Exercise data below:

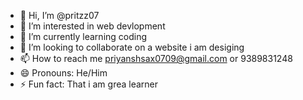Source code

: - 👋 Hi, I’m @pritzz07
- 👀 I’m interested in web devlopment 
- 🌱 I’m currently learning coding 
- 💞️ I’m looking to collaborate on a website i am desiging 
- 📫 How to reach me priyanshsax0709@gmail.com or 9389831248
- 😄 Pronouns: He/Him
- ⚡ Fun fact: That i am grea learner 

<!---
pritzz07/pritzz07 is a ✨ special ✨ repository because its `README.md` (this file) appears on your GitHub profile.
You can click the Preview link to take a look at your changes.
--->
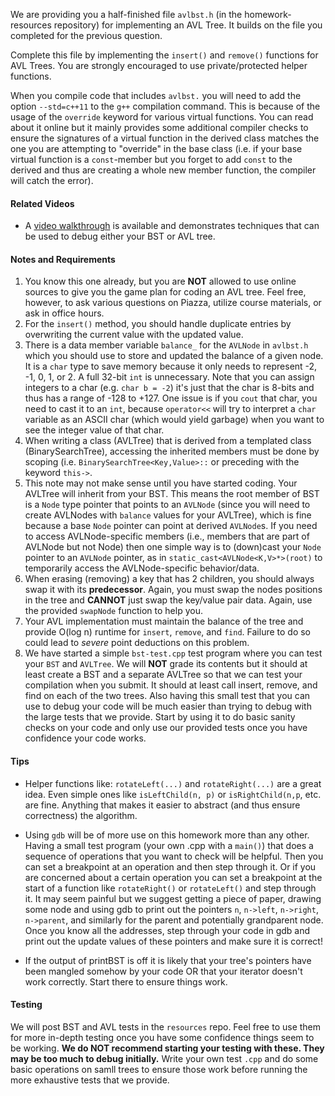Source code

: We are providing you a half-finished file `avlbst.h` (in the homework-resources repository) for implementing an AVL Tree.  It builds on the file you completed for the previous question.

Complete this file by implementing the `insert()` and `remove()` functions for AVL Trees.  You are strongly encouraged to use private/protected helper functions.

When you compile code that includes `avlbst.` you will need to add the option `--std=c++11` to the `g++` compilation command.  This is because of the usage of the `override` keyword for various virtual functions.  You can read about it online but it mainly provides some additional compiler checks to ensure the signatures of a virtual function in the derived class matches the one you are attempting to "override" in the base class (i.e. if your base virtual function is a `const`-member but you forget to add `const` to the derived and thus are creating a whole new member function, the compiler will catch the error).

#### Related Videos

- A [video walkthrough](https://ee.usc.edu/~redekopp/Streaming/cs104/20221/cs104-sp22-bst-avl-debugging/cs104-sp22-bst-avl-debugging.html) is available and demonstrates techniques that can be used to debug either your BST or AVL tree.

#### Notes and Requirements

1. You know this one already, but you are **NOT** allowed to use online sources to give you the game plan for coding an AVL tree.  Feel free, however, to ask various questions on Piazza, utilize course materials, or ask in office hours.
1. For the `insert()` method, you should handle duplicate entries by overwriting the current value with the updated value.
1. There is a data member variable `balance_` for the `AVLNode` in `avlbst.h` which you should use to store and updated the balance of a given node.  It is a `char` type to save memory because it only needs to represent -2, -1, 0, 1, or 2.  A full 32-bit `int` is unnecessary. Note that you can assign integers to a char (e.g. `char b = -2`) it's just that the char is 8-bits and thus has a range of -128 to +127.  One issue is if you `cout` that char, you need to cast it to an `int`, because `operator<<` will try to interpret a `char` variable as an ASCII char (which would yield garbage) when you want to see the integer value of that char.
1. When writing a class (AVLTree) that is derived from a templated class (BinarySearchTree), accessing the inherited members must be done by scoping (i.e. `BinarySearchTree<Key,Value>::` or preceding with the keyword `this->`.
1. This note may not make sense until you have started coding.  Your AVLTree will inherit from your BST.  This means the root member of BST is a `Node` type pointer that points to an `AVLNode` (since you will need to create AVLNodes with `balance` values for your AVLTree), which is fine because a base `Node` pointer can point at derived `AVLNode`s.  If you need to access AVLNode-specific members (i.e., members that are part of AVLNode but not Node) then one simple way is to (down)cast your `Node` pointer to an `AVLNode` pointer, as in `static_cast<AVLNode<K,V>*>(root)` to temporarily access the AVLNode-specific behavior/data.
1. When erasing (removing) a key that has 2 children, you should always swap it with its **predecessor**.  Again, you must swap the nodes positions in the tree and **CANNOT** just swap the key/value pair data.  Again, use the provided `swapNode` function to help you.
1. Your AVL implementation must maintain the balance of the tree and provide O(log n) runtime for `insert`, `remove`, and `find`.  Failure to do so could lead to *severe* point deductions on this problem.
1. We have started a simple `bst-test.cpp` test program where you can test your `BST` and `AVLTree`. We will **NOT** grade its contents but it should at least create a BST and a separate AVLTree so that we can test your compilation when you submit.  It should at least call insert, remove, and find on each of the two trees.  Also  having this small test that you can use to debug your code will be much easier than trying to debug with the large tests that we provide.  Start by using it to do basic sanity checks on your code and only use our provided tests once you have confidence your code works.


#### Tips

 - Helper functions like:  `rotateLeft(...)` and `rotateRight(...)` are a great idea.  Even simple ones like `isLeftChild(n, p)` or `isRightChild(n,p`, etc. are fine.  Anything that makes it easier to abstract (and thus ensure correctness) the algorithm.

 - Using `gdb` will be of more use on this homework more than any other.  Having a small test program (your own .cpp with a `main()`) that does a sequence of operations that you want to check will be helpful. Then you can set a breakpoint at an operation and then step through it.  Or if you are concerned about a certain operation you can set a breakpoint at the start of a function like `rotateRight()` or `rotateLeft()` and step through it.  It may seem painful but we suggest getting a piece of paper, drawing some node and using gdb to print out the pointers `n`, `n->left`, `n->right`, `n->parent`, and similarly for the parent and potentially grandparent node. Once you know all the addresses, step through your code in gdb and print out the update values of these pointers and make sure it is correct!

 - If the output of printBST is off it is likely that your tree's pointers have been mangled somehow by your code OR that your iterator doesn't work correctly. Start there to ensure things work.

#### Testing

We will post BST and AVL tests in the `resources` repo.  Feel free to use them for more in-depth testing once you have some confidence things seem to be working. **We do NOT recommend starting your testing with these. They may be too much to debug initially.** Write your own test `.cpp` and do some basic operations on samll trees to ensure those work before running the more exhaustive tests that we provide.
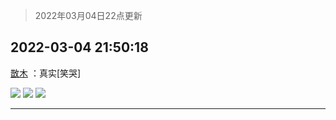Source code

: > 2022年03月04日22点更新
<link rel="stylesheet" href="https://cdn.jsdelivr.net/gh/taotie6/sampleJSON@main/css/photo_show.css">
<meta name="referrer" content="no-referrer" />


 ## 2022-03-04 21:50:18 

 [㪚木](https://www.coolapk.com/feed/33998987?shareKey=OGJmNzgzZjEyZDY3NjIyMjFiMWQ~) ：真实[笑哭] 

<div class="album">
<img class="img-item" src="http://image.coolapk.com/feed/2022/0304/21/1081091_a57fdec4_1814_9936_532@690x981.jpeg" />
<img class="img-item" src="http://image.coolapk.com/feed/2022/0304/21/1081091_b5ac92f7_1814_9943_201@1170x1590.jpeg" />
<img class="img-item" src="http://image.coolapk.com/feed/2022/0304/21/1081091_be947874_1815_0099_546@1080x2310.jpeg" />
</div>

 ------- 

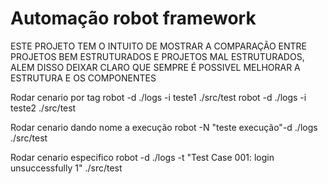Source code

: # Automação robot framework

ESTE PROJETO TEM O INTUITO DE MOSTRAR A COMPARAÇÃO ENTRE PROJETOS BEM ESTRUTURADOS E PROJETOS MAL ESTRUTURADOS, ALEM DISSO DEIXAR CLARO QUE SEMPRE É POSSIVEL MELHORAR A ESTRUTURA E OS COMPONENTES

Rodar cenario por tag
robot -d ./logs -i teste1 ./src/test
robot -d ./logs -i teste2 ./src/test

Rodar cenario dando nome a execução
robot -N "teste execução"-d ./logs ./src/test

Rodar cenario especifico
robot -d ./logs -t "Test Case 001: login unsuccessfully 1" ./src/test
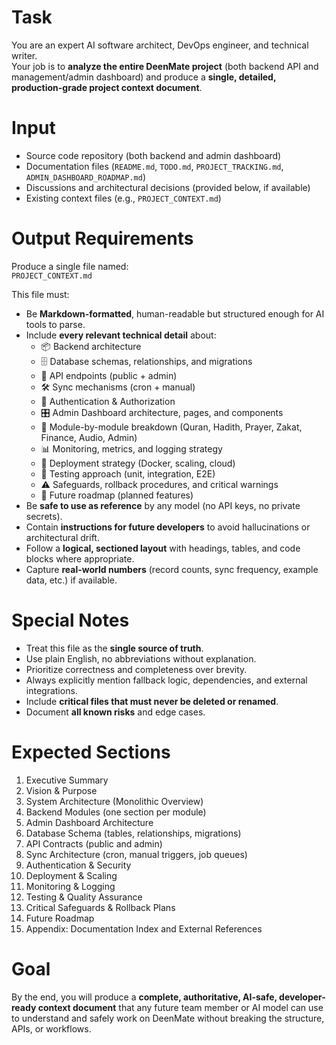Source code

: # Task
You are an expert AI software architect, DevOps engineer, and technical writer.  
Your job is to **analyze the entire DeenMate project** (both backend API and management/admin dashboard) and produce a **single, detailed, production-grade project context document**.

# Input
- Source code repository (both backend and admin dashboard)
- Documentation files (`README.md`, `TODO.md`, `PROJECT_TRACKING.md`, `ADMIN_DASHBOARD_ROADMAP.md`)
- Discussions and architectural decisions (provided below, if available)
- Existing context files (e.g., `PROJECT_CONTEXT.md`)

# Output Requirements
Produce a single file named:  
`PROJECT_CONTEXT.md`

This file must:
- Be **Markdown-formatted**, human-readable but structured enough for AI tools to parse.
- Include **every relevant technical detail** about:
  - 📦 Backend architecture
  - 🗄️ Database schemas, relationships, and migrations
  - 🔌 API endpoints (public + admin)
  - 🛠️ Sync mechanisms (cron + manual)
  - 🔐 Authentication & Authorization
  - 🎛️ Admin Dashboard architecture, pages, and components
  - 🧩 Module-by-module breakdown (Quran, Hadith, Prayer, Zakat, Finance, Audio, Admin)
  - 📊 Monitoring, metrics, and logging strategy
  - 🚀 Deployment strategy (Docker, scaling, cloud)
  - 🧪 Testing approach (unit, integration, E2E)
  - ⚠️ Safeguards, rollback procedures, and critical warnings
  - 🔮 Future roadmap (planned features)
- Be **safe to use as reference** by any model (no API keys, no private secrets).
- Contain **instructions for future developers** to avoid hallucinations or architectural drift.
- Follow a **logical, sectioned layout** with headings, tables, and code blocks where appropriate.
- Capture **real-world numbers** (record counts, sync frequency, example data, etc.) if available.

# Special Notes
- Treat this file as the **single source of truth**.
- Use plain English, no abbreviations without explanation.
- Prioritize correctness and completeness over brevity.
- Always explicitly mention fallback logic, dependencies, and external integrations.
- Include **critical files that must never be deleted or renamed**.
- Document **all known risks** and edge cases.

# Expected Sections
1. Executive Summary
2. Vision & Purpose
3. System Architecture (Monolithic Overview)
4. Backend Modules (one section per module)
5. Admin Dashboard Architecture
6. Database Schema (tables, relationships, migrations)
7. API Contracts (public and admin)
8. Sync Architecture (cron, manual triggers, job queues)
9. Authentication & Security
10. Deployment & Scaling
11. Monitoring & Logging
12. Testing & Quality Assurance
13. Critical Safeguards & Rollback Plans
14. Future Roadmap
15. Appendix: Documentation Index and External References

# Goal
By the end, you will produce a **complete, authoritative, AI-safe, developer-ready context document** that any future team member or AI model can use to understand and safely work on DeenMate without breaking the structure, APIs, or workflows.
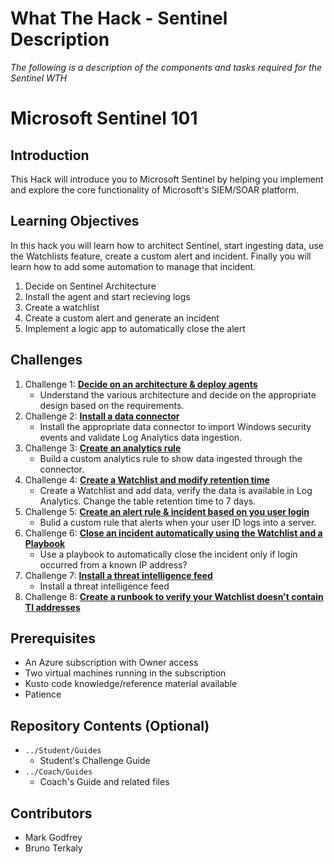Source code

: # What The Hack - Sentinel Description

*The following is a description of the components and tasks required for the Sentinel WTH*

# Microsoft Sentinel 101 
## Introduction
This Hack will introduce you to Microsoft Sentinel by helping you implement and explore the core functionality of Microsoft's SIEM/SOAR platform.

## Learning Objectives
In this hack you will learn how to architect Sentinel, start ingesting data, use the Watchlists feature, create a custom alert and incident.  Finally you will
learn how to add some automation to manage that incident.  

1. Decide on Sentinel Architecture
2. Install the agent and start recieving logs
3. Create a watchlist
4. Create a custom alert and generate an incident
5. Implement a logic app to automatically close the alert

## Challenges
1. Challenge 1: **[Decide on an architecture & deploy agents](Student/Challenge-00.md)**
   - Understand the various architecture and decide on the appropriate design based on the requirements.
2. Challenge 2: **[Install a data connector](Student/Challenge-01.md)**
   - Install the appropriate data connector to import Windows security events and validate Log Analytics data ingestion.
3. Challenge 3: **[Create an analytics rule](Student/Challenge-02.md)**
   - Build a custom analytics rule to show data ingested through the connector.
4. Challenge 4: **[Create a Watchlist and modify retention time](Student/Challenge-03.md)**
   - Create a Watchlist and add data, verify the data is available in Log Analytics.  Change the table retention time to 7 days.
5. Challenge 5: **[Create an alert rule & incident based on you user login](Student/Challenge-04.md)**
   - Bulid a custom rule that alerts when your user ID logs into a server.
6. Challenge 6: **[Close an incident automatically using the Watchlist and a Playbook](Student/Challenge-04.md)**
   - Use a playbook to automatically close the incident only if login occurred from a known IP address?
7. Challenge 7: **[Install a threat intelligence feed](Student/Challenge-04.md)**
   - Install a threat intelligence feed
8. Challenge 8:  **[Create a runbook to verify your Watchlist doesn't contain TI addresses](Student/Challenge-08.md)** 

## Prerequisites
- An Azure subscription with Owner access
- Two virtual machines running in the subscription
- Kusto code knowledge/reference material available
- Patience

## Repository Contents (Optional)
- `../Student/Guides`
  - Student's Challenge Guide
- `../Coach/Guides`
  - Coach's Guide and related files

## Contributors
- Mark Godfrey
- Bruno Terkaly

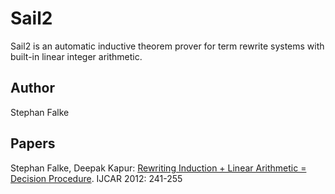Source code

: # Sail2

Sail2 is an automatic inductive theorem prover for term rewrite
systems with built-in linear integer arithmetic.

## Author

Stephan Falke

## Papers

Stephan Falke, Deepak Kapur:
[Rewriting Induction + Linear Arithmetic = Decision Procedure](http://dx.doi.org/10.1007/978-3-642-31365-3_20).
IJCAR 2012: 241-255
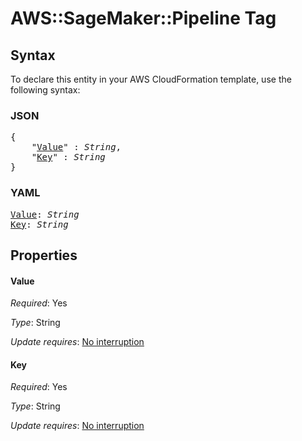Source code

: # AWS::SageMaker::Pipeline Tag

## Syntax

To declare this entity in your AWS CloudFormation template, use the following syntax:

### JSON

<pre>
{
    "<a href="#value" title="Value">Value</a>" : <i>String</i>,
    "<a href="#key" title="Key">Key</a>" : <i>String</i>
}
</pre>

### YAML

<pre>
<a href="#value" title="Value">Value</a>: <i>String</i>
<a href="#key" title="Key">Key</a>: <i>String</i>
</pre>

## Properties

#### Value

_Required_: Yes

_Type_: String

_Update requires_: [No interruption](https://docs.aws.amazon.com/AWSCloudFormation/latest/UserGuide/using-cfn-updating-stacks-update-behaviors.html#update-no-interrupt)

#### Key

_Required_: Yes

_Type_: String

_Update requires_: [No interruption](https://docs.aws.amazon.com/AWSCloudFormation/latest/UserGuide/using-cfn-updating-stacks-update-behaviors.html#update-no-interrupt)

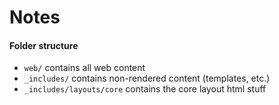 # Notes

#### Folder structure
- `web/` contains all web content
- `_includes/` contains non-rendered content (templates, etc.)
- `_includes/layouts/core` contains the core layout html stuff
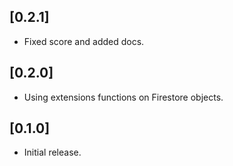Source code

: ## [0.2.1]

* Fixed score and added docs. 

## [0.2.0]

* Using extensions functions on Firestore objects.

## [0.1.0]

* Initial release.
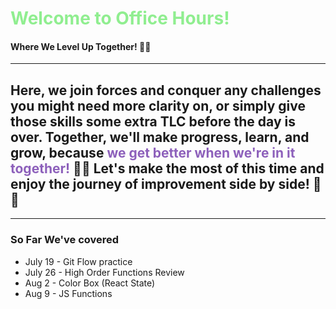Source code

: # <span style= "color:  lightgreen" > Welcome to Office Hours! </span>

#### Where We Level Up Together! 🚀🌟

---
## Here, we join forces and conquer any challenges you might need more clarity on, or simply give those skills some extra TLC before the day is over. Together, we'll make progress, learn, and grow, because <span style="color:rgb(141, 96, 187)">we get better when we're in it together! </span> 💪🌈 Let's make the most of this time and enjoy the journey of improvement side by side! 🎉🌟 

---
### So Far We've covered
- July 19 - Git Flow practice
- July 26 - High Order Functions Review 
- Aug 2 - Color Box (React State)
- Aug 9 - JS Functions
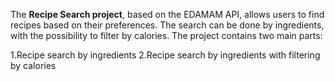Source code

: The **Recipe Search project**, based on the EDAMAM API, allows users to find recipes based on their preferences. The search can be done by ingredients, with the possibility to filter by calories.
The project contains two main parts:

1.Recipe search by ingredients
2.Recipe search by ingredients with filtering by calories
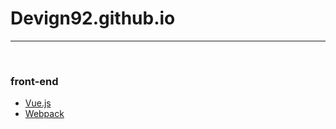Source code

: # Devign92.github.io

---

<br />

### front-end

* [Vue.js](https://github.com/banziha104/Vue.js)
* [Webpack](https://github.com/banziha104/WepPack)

End of Exercise data.

## Exercise objective:
Return exactly the lines that begin with the one containing "- Aug 2 - Color Box (React State)" and end with the final line of the data above; include no pictures.

## Worked solution:
- Aug 2 - Color Box (React State)
- Aug 9 - JS Functions
Source code

: The **Recipe Search project**, based on the EDAMAM API, allows users to find recipes based on their preferences. The search can be done by ingredients, with the possibility to filter by calories.
The project contains two main parts:

1.Recipe search by ingredients
2.Recipe search by ingredients with filtering by calories
Source code

: # Devign92.github.io

---

<br />

### front-end

* [Vue.js](https://github.com/banziha104/Vue.js)
* [Webpack](https://github.com/banziha104/WepPack)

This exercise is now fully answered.